The documentary's fears of income inequality overwhelm fact-based solutions

French economist Thomas Piketty is no communist, but he’s no rock-ribbed capitalist, either.

He’s a redistributionist, concerned with the concentration of wealth and the social pathologies that it engenders. His work of a few years ago, “Capital in the Twenty-First Century,” is the subject of a documentary of the same name directed by Justin Pemberton, adapted by writer-producer Matthew Metcalfe.

I’ve read quite a bit about Piketty’s book, though not the book itself, so I can’t say whether or not the adaptation is fair to it. It’s clearly not fair to the history it covers, the economics it advances or the societal unpleasantness it proposes to cure.

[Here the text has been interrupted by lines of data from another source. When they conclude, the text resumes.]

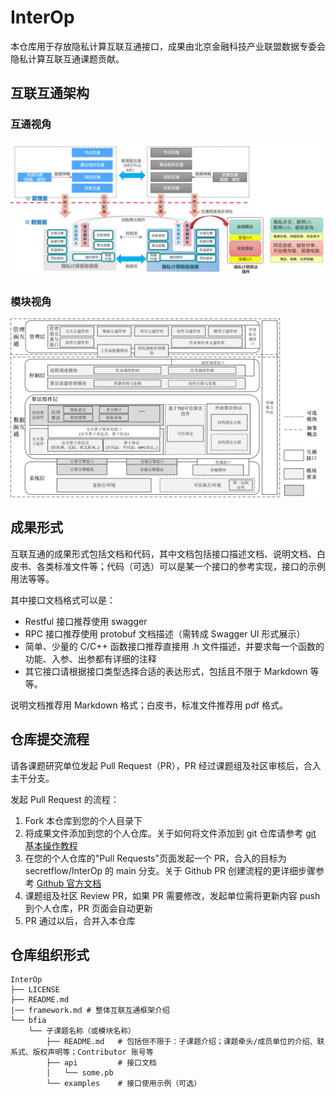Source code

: # InterOp

本仓库用于存放隐私计算互联互通接口，成果由北京金融科技产业联盟数据专委会隐私计算互联互通课题贡献。

## 互联互通架构

### 互通视角

<div align="center">
    <img src=".doc-img/arch-flow.jpg">
</div>

### 模块视角

<div align="center">
    <img src=".doc-img/arch-module.png">
</div>


## 成果形式

互联互通的成果形式包括文档和代码，其中文档包括接口描述文档、说明文档、白皮书、各类标准文件等；代码（可选）可以是某一个接口的参考实现，接口的示例用法等等。

其中接口文档格式可以是：

 - Restful 接口推荐使用 swagger
 - RPC 接口推荐使用 protobuf 文档描述（需转成 Swagger UI 形式展示）
 - 简单、少量的 C/C++ 函数接口推荐直接用 .h 文件描述，并要求每一个函数的功能、入参、出参都有详细的注释
 - 其它接口请根据接口类型选择合适的表达形式，包括且不限于 Markdown 等等。

说明文档推荐用 Markdown 格式；白皮书，标准文件推荐用 pdf 格式。


## 仓库提交流程

请各课题研究单位发起 Pull Request（PR），PR 经过课题组及社区审核后，合入主干分支。

发起 Pull Request 的流程：

1. Fork 本仓库到您的个人目录下
2. 将成果文件添加到您的个人仓库。关于如何将文件添加到 git 仓库请参考 [git 基本操作教程](https://git-scm.com/book/zh/v2/Git-%E5%9F%BA%E7%A1%80-%E8%8E%B7%E5%8F%96-Git-%E4%BB%93%E5%BA%93)
3. 在您的个人仓库的"Pull Requests"页面发起一个 PR，合入的目标为 secretflow/InterOp 的 main 分支。关于 Github PR 创建流程的更详细步骤参考 [Github 官方文档](https://docs.github.com/en/pull-requests/collaborating-with-pull-requests/proposing-changes-to-your-work-with-pull-requests/creating-a-pull-request-from-a-fork)
4. 课题组及社区 Review PR，如果 PR 需要修改，发起单位需将更新内容 push 到个人仓库，PR 页面会自动更新
5. PR 通过以后，合并入本仓库


## 仓库组织形式

```
InterOp
├── LICENSE
├── README.md
|── framework.md # 整体互联互通框架介绍
└── bfia
    └── 子课题名称（或模块名称）
        ├── README.md   # 包括但不限于：子课题介绍；课题牵头/成员单位的介绍、联系式、版权声明等；Contributor 账号等
        ├── api         # 接口文档
        │   └── some.pb
        └── examples    # 接口使用示例（可选）
```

By relentlessly putting its thumb on the scale, “Capital in the Twenty-First Century” shortchanges Piketty’s legitimate questions about capital, and discredits the solutions he proposes.

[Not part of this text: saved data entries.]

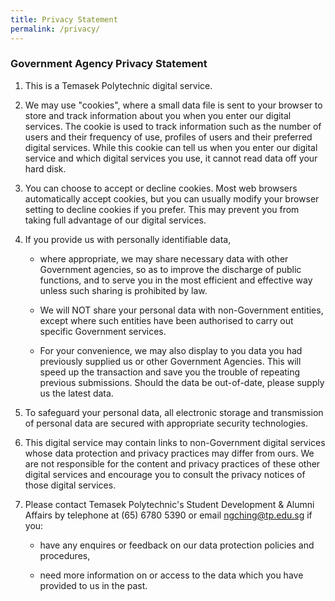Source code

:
 ```yaml
---
title: Privacy Statement
permalink: /privacy/
---
```


### **Government Agency Privacy Statement**

1. This is a Temasek Polytechnic digital service.

2. We may use "cookies", where a small data file is sent to your browser to store and track information about you when you enter our digital services. The cookie is used to track information such as the number of users and their frequency of use, profiles of users and their preferred digital services. While this cookie can tell us when you enter our digital service and which digital services you use, it cannot read data off your hard disk.

3. You can choose to accept or decline cookies. Most web browsers automatically accept cookies, but you can usually modify your browser setting to decline cookies if you prefer. This may prevent you from taking full advantage of our digital services.

4. If you provide us with personally identifiable data,

   * where appropriate, we may share necessary data with other Government agencies, so as to improve the discharge of public functions, and to serve you in the most efficient and effective way unless such sharing is prohibited by law.

   * We will NOT share your personal data with non-Government entities, except where such entities have been authorised to carry out specific Government services.

   * For your convenience, we may also display to you data you had previously supplied us or other Government Agencies. This will speed up the transaction and save you the trouble of repeating previous submissions. Should the data be out-of-date, please supply us the latest data.

5. To safeguard your personal data, all electronic storage and transmission of personal data are secured with appropriate security technologies.

6. This digital service may contain links to non-Government digital services whose data protection and privacy practices may differ from ours. We are not responsible for the content and privacy practices of these other digital services and encourage you to consult the privacy notices of those digital services.

7. Please contact Temasek Polytechnic's Student Development & Alumni Affairs by telephone at (65) 6780 5390 or email ngching@tp.edu.sg if you:

   * have any enquires or feedback on our data protection policies and procedures,

   * need more information on or access to the data which you have provided to us in the past.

Capital in the Twenty-First Century – Official U.S. Trailer

Pemberton and Metcalfe lay out Piketty’s thesis in the opening minutes: the collapse of Communism led the pendulum to swing too far in favor of capitalism. In Piketty’s opinion, the “infinite faith” in the deregulation of markets and glorification of private property has led to pre-WWI levels of inequality, nationalism, and xenophobia.

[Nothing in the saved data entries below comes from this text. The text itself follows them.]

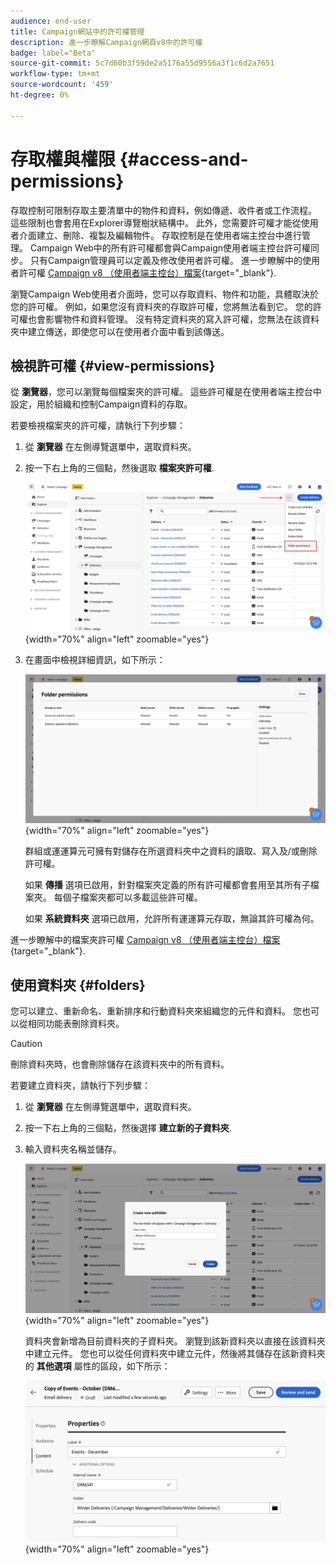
 ```yaml
---
audience: end-user
title: Campaign網站中的許可權管理
description: 進一步瞭解Campaign網頁v8中的許可權
badge: label="Beta"
source-git-commit: 5c7d60b3f59de2a5176a55d9556a3f1c6d2a7651
workflow-type: tm+mt
source-wordcount: '459'
ht-degree: 0%

---
```



# 存取權與權限 {#access-and-permissions}

存取控制可限制存取主要清單中的物件和資料，例如傳遞、收件者或工作流程。 這些限制也會套用在Explorer導覽樹狀結構中。 此外，您需要許可權才能從使用者介面建立、刪除、複製及編輯物件。 存取控制是在使用者端主控台中進行管理。 Campaign Web中的所有許可權都會與Campaign使用者端主控台許可權同步。 只有Campaign管理員可以定義及修改使用者許可權。 進一步瞭解中的使用者許可權 [Campaign v8 （使用者端主控台）檔案](https://experienceleague.adobe.com/docs/campaign/campaign-v8/admin/permissions/gs-permissions.html){target="_blank"}.

瀏覽Campaign Web使用者介面時，您可以存取資料、物件和功能，具體取決於您的許可權。 例如，如果您沒有資料夾的存取許可權，您將無法看到它。 您的許可權也會影響物件和資料管理。 沒有特定資料夾的寫入許可權，您無法在該資料夾中建立傳送，即使您可以在使用者介面中看到該傳送。

## 檢視許可權 {#view-permissions}

從 **瀏覽器**，您可以瀏覽每個檔案夾的許可權。 這些許可權是在使用者端主控台中設定，用於組織和控制Campaign資料的存取。


若要檢視檔案夾的許可權，請執行下列步驟：

1. 從 **瀏覽器** 在左側導覽選單中，選取資料夾。
1. 按一下右上角的三個點，然後選取 **檔案夾許可權**.

   ![](assets/permissions-view-menu.png){width="70%" align="left" zoomable="yes"}

1. 在畫面中檢視詳細資訊，如下所示：

   ![](assets/permissions-view-screen.png){width="70%" align="left" zoomable="yes"}

   群組或運運算元可擁有對儲存在所選資料夾中之資料的讀取、寫入及/或刪除許可權。

   如果 **傳播** 選項已啟用，針對檔案夾定義的所有許可權都會套用至其所有子檔案夾。 每個子檔案夾都可以多載這些許可權。

   如果 **系統資料夾** 選項已啟用，允許所有運運算元存取，無論其許可權為何。

進一步瞭解中的檔案夾許可權 [Campaign v8 （使用者端主控台）檔案](https://experienceleague.adobe.com/docs/campaign/campaign-v8/admin/permissions/folder-permissions.html){target="_blank"}.


## 使用資料夾 {#folders}

您可以建立、重新命名、重新排序和行動資料夾來組織您的元件和資料。 您也可以從相同功能表刪除資料夾。

>[!CAUTION]
>
>刪除資料夾時，也會刪除儲存在該資料夾中的所有資料。

若要建立資料夾，請執行下列步驟：

1. 從 **瀏覽器** 在左側導覽選單中，選取資料夾。
1. 按一下右上角的三個點，然後選擇 **建立新的子資料夾**.
1. 輸入資料夾名稱並儲存。

   ![](assets/create-new-subfolder.png){width="70%" align="left" zoomable="yes"}

   資料夾會新增為目前資料夾的子資料夾。 瀏覽到該新資料夾以直接在該資料夾中建立元件。 您也可以從任何資料夾中建立元件，然後將其儲存在該新資料夾的 **其他選項** 屬性的區段，如下所示：

   ![](assets/delivery-properties-folder.png){width="70%" align="left" zoomable="yes"}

We risk “returning to a capitalist system like that of the 18th and 19th Centuries,” where a permanently wealthy upper class controls the political levers of power, and demagogues distract the masses by manipulating them to hate their neighbors, especially the foreign ones.

The next hour-plus takes us on an extended, anachronistic and largely fictional tour of the economic history of the west. The visuals are compelling, the storyline coherent, and the experts plausible. Still, the history presented here, while usually not factually wrong, is so over-simplified that it crosses from interpretation into outright dishonesty.

Examples are numerous.

Suresh Naidu, economics professor at Columbia University, notes that capitalism is about reinvestment of profits into expansion. But the entire discussion of the 19th Century United States, is about the alleged advantage that slavery gave Southern plantation owners over northern family farmers.

No explanation of how the slave-free Northwest Territories were settled at the same time as the old southwest of Alabama and Mississippi, nor of why slavery died out in the North. No explanation that reinvestment in industry is geometric because it multiplies productivity, while slave reinvestment only adds arithmetically.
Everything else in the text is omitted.